Depuis quelques jours, je suis à Bologne, chez ma fille Mara qui est en train de terminer son doctorat en droit du travail (...) [et là elle détaille les frais qu’elle doit affronter personnellement car l’Alma mater, la plus ancienne université du monde occidental, où elle se trouve manque désormais de fonds pour couvrir entièrement les frais de ses 4 doctorants ! NdT], mais ce matin, j’ai dû appeler le responsable de mon camp parce que la famille qui partage ma tente m’a informée qu’on était en train de faire des contrôles pour la distribution des nouveaux pass de domiciliation dans le camp (j’en ai déjà un). Ça m’a tellement énervée que j’ai cru que j’allais avoir un malaise. Cette façon de procéder répétitive dans les camps, ce document qu’on vous demande souvent et l’autorisation d’accès que doivent demander tous les « étrangers » qui viennent vous rendre visite, qu’il s’agissent de vos frères et sœurs ou de vos parents placés dans d’autres camps ou d’autres lieux, le fait que maintenant, bien que j’aie prévu de rester un peu plus longtemps avec ma fille, je doive rentrer pour avoir mon nouveau pass sur présentation d’une pièce d’identité bien que le numéro de ma carte d’identité ait déjà été enregistré trois fois par les responsables du camp, me bouleversent de façon incroyable. A se demander quel est le rôle de la Protection civile ? Celui de me protéger de manière civile ou doit-elle me traiter comme si j’étais dans un camp de concentration ? Ce matin, quand je lui ai parlé, le responsable de mon camp m’a répondu qu’il n’y avait aucun problème, que je pouvais rentrer quand je voulais, rendre mon vieux pass et prendre la nouveau, mais que, de toute façon, la prochaine fois il faudra que je communique mon éloignement avant de partir. Je me demande bien pourquoi je devrais signaler mes déplacements. Maintenant, la tente c’est chez moi, et j’ai bien peur qu’il en soit ainsi pendant longtemps, au moins jusqu’à fin novembre. Quelle est la norme qui m’impose de signaler mes déplacements ? Si on me répond qu’on est en présence d’une situation d’urgence, et qu’une telle situation durera pendant des mois et des mois, alors nous sommes en présence d’une terrible baisse du niveau de la démocratie !

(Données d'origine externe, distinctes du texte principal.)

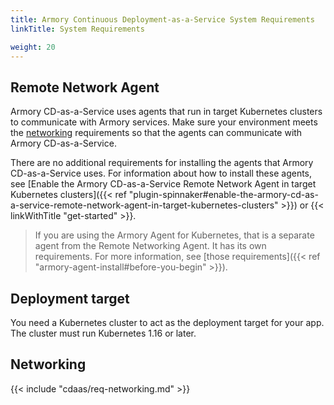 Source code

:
 ```yaml
---
title: Armory Continuous Deployment-as-a-Service System Requirements
linkTitle: System Requirements

weight: 20
---
```


## Remote Network Agent

Armory CD-as-a-Service uses agents that run in target Kubernetes clusters to communicate with Armory services. Make sure your environment meets the [networking](#networking) requirements so that the agents can communicate with Armory CD-as-a-Service.

There are no additional requirements for installing the agents that Armory CD-as-a-Service uses. For information about how to install these agents, see [Enable the Armory CD-as-a-Service Remote Network Agent in target Kubernetes clusters]({{< ref "plugin-spinnaker#enable-the-armory-cd-as-a-service-remote-network-agent-in-target-kubernetes-clusters" >}}) or {{< linkWithTitle "get-started" >}}.

> If you are using the Armory Agent for Kubernetes, that is a separate agent from the Remote Networking Agent. It has its own requirements. For more information, see [those requirements]({{< ref "armory-agent-install#before-you-begin" >}}).

## Deployment target

You need a Kubernetes cluster to act as the deployment target for your app. The cluster must run Kubernetes 1.16 or later.

## Networking

{{< include "cdaas/req-networking.md" >}} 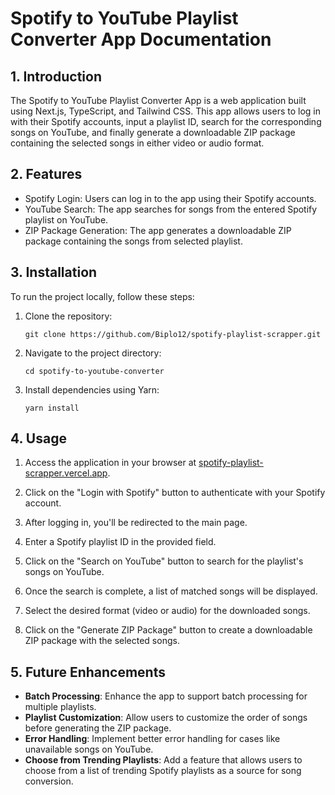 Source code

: # Spotify to YouTube Playlist Converter App Documentation

## 1. Introduction

The Spotify to YouTube Playlist Converter App is a web application built using Next.js, TypeScript, and Tailwind CSS. This app allows users to log in with their Spotify accounts, input a playlist ID, search for the corresponding songs on YouTube, and finally generate a downloadable ZIP package containing the selected songs in either video or audio format.

## 2. Features

- Spotify Login: Users can log in to the app using their Spotify accounts.
- YouTube Search: The app searches for songs from the entered Spotify playlist on YouTube.
- ZIP Package Generation: The app generates a downloadable ZIP package containing the songs from selected playlist.

## 3. Installation

To run the project locally, follow these steps:

1. Clone the repository:

   ```
   git clone https://github.com/Biplo12/spotify-playlist-scrapper.git
   ```

2. Navigate to the project directory:

   ```
   cd spotify-to-youtube-converter
   ```

3. Install dependencies using Yarn:

   ```
   yarn install
   ```

## 4. Usage

1. Access the application in your browser at [spotify-playlist-scrapper.vercel.app](spotify-playlist-scrapper.vercel.app).

2. Click on the "Login with Spotify" button to authenticate with your Spotify account.

3. After logging in, you'll be redirected to the main page.

4. Enter a Spotify playlist ID in the provided field.

5. Click on the "Search on YouTube" button to search for the playlist's songs on YouTube.

6. Once the search is complete, a list of matched songs will be displayed.

7. Select the desired format (video or audio) for the downloaded songs.

8. Click on the "Generate ZIP Package" button to create a downloadable ZIP package with the selected songs.

## 5. Future Enhancements

- **Batch Processing**: Enhance the app to support batch processing for multiple playlists.
- **Playlist Customization**: Allow users to customize the order of songs before generating the ZIP package.
- **Error Handling**: Implement better error handling for cases like unavailable songs on YouTube.
- **Choose from Trending Playlists**: Add a feature that allows users to choose from a list of trending Spotify playlists as a source for song conversion.
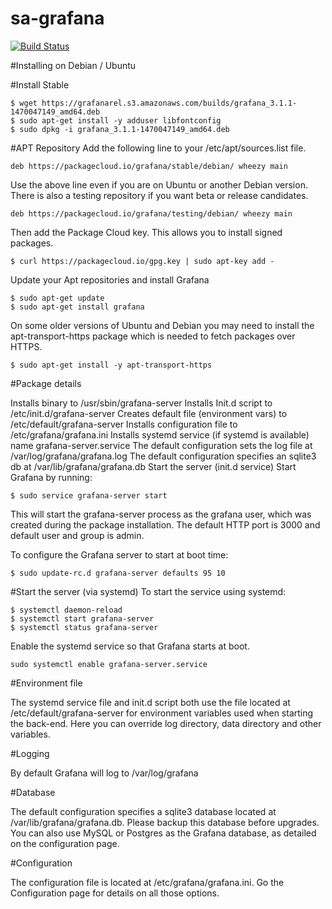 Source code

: # sa-grafana


[![Build Status](https://travis-ci.org/softasap/sa-grafana.svg?branch=master)](https://travis-ci.org/softasap/sa-grafana)


#Installing on Debian / Ubuntu

#Install Stable
```
$ wget https://grafanarel.s3.amazonaws.com/builds/grafana_3.1.1-1470047149_amd64.deb
$ sudo apt-get install -y adduser libfontconfig
$ sudo dpkg -i grafana_3.1.1-1470047149_amd64.deb
```

#APT Repository
Add the following line to your /etc/apt/sources.list file.
```
deb https://packagecloud.io/grafana/stable/debian/ wheezy main
```
Use the above line even if you are on Ubuntu or another Debian version. There is also a testing repository if you want beta or release candidates.

```
deb https://packagecloud.io/grafana/testing/debian/ wheezy main
```
Then add the Package Cloud key. This allows you to install signed packages.

```
$ curl https://packagecloud.io/gpg.key | sudo apt-key add -
```
Update your Apt repositories and install Grafana

```
$ sudo apt-get update
$ sudo apt-get install grafana
```

On some older versions of Ubuntu and Debian you may need to install the apt-transport-https package which is needed to fetch packages over HTTPS.

```
$ sudo apt-get install -y apt-transport-https
```

#Package details

Installs binary to /usr/sbin/grafana-server
Installs Init.d script to /etc/init.d/grafana-server
Creates default file (environment vars) to /etc/default/grafana-server
Installs configuration file to /etc/grafana/grafana.ini
Installs systemd service (if systemd is available) name grafana-server.service
The default configuration sets the log file at /var/log/grafana/grafana.log
The default configuration specifies an sqlite3 db at /var/lib/grafana/grafana.db
Start the server (init.d service)
Start Grafana by running:

```
$ sudo service grafana-server start
```

This will start the grafana-server process as the grafana user, which was created during the package installation. The default HTTP port is 3000 and default user and group is admin.

To configure the Grafana server to start at boot time:

```
$ sudo update-rc.d grafana-server defaults 95 10
```

#Start the server (via systemd)
To start the service using systemd:

```
$ systemctl daemon-reload
$ systemctl start grafana-server
$ systemctl status grafana-server
```

Enable the systemd service so that Grafana starts at boot.


```
sudo systemctl enable grafana-server.service
```


#Environment file

The systemd service file and init.d script both use the file located at /etc/default/grafana-server for environment variables used when starting the back-end. Here you can override log directory, data directory and other variables.

#Logging

By default Grafana will log to /var/log/grafana

#Database

The default configuration specifies a sqlite3 database located at /var/lib/grafana/grafana.db. Please backup this database before upgrades. You can also use MySQL or Postgres as the Grafana database, as detailed on the configuration page.

#Configuration

The configuration file is located at /etc/grafana/grafana.ini. Go the Configuration page for details on all those options.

Je ne suis ni une évaporée, ni en colère : je suis exaspérée ! Je pense que notre ville est en train de devenir non pas une ville à reconstruire, mais une ville « laboratoire », dans laquelle on veut expérimenter un nouveau modèle de société : privés de droit, passifs, sans besoins, ce qu'on vous donne est le fruit de la bonne volonté des volontaires ou de l’empereur, et vous devez le prendre sans oublier de dire merci ! Je m’y refuse ! Tous les habitants de L’Aquila s’y refusent ! Personne n’a le droit de mettre la main sur nos corps, sur nos esprits, sur nos consciences, sur notre mémoire !

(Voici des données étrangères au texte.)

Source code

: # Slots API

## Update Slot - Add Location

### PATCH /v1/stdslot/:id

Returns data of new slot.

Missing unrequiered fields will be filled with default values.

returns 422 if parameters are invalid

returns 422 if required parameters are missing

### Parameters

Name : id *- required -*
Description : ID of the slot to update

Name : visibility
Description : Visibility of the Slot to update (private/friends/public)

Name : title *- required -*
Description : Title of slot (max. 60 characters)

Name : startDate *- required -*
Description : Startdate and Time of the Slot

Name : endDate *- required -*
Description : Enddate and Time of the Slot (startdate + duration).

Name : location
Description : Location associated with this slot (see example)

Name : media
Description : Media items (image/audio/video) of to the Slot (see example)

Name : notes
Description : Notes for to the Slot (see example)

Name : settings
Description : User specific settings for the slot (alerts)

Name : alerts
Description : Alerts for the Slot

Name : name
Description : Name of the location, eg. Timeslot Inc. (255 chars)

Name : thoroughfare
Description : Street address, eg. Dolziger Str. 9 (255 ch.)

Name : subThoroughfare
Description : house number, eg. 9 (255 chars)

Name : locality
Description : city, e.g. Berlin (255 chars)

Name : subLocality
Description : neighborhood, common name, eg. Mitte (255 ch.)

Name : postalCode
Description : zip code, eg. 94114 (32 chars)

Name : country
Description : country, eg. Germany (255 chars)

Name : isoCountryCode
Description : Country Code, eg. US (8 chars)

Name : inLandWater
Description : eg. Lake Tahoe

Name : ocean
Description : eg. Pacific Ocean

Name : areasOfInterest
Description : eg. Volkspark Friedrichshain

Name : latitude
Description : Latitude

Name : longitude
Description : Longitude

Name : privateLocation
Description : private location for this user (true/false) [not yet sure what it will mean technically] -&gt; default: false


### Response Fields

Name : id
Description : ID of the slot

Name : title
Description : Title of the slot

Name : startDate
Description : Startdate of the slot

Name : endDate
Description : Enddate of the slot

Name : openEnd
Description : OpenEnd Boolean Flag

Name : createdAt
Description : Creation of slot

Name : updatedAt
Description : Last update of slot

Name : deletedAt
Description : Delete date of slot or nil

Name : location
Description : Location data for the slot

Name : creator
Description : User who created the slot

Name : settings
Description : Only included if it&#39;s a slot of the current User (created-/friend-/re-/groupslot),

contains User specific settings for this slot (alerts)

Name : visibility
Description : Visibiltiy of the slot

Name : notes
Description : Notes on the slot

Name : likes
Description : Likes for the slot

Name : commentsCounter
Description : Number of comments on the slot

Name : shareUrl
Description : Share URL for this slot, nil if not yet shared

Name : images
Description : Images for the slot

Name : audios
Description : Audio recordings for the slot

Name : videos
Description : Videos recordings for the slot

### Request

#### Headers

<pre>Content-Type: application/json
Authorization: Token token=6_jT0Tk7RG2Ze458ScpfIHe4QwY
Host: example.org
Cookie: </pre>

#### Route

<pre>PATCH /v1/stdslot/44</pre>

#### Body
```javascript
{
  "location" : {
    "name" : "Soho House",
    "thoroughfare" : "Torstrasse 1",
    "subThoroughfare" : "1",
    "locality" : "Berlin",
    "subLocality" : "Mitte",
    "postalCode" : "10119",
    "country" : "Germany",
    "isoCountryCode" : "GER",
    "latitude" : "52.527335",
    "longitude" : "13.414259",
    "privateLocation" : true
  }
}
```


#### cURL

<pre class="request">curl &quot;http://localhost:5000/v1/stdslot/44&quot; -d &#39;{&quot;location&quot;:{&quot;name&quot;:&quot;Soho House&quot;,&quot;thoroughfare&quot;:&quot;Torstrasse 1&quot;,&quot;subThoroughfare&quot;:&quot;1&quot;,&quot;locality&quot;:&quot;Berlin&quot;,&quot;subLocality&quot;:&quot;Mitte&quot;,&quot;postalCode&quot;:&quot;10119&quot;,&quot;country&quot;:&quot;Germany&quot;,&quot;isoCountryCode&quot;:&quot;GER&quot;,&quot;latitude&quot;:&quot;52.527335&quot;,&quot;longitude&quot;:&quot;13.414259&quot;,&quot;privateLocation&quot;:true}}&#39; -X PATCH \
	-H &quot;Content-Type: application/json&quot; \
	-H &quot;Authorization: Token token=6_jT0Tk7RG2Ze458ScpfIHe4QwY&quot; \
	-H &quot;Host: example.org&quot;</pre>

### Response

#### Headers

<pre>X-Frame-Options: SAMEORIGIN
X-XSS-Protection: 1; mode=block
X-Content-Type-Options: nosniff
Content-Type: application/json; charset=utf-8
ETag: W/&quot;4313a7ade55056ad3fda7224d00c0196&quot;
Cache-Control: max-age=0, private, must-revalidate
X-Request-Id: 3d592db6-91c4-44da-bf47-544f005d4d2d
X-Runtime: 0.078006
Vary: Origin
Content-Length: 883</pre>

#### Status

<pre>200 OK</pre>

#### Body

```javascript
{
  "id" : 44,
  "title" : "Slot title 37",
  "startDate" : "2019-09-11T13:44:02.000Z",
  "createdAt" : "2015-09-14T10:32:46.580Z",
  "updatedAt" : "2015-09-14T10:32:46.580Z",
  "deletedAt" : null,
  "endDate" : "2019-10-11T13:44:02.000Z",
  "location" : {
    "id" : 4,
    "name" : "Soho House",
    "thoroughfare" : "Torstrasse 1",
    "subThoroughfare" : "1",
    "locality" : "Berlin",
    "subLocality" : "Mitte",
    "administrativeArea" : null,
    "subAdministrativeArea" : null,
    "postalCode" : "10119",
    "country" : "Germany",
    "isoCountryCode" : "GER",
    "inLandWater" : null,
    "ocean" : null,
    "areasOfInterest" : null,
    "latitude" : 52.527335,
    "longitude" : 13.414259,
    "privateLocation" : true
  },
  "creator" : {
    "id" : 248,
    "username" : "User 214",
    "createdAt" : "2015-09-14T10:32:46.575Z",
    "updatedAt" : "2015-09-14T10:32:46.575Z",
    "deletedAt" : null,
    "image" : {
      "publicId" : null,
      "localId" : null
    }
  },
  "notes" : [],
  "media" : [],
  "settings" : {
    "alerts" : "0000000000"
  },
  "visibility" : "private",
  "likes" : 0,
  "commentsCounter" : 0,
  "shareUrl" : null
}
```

Autre considération : toutes les tentes prévues pour les situations d’urgence sont de huit places, de façon à pouvoir accueillir, dans des temps très brefs après l’évènement catastrophique, le plus grand nombre de personnes possible. Par conséquent, il y a de très nombreuses situations de promiscuité (moi, j’habite avec une autre famille qui a deux enfants en bas âge). J'en reviens toujours à la situation d’avant : une situation de promiscuité, on peut la proposer et l’accepter pendant un mois, quand, suite à un évènement aussi terrible la désorientation est totale, mais pas pendant 7 mois ou plus ! Dans certaines tentes, il y a jusqu’à trois familles ! Alors je me demande : si on n’a pas voulu utiliser des containers provisoires, pourquoi le Président du Conseil, toujours plein d’idées magnifiques (sur les femmes, sur les juges, sur le Parlement, sur la Constitution) ne pense-t-il pas à nous fournir des tentes pour 4 personnes ? Ou, encore mieux, pourquoi ne réussit-il pas à nous garantir, dans l'immédiat, une installation digne de ce nom, sans nous contraindre à aller sur la côte ou dans des appartements de la Région des Abruzzes, bien sûr pas à L’Aquila où la destruction est totale ?

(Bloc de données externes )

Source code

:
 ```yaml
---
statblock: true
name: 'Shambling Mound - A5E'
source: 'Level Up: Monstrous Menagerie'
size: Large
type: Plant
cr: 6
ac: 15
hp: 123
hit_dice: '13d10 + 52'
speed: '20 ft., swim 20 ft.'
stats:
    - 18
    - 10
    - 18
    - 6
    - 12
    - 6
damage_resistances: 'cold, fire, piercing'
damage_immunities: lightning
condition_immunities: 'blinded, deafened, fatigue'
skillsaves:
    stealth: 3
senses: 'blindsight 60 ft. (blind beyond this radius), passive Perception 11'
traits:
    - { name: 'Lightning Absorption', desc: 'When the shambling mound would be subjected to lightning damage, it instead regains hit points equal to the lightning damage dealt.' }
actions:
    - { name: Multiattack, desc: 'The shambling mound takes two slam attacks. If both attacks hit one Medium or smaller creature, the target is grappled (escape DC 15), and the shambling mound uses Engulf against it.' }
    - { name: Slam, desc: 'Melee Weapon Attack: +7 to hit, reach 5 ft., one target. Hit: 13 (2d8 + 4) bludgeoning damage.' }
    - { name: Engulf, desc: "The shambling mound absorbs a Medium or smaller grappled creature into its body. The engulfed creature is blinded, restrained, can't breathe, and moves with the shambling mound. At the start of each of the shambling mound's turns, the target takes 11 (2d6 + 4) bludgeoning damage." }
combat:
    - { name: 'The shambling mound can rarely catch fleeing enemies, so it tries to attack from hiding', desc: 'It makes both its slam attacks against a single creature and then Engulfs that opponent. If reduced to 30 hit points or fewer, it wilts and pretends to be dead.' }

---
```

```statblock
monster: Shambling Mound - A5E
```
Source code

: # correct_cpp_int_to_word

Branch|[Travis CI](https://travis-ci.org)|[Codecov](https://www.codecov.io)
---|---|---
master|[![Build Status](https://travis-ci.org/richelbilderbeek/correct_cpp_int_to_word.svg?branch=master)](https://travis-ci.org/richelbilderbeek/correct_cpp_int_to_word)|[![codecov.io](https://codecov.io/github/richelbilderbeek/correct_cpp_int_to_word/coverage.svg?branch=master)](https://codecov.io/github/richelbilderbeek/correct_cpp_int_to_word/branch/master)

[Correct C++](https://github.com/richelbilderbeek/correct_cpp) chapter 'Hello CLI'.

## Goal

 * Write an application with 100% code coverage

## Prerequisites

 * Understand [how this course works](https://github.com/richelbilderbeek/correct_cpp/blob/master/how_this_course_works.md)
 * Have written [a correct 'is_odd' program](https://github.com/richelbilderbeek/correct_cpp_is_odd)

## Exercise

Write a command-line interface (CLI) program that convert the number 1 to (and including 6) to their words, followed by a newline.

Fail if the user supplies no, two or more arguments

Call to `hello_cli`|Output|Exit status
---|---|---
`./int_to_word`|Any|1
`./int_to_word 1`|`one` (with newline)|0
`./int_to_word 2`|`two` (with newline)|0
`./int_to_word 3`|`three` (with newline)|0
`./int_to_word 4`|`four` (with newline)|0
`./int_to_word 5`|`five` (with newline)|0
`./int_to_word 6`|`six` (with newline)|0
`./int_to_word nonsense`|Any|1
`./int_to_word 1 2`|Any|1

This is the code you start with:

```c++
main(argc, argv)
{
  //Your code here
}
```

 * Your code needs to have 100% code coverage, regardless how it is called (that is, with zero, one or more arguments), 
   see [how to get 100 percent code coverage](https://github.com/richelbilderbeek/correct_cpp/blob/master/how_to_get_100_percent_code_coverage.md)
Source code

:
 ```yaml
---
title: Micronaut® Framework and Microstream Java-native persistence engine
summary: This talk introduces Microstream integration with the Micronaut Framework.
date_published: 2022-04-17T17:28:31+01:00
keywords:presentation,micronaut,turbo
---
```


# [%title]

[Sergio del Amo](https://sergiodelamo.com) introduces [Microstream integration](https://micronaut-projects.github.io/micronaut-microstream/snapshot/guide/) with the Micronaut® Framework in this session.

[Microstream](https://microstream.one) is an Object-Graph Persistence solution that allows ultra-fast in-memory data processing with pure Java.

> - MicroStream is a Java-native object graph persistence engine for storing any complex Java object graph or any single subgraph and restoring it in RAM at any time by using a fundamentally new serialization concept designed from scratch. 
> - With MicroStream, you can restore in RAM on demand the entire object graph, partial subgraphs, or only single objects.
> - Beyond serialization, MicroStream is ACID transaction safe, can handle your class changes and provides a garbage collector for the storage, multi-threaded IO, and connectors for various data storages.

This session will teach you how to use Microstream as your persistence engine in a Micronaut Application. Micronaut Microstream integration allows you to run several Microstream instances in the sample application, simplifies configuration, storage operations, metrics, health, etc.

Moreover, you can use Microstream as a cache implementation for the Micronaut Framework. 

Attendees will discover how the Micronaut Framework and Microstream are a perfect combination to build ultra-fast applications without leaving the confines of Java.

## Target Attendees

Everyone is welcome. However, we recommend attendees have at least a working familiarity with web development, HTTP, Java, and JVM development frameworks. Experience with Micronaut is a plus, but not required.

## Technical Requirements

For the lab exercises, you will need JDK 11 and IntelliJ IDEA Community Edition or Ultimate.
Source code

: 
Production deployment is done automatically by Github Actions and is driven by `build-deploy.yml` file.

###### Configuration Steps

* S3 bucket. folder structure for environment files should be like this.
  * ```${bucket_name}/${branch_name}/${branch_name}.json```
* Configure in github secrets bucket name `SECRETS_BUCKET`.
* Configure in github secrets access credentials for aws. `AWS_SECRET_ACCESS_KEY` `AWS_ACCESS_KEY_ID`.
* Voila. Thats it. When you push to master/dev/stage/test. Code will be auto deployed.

Hier justement, un groupe de psychologues a affirmé qu’une telle situation de promiscuité est en train de détruire les familles parce que, à part les discussions incessantes, à propros des choses les plus importantes jusqu'aux plus futiles (savez-vous qu’on se dispute également à propos de la climatisation, - ceux qui l’ont, bien entendu -, parce que parmi les « colocataires » d’une même tente, il y a ceux qui veulent qu’on la laisse allumée, ceux qui veulent qu’on la laisse éteinte ; il y a ceux qui veulent regarder la télé et ceux qui veulent dormir), l’absence d’intimité et de moments personnels déclenche nervosité et sensation d’annulation de chaque sentiment, sans tenir compte du fait que dans les camps il n’existe aucun moment d’intimité, ni aux toilettes, ni sous la douche, ni à table à
Je ne peux plus me taire et accepter passivement, je veux redevenir la protagoniste de ma vie et de la reconstruction de ma ville, et non pas me sentir protagoniste d’un épisode de Big Brother !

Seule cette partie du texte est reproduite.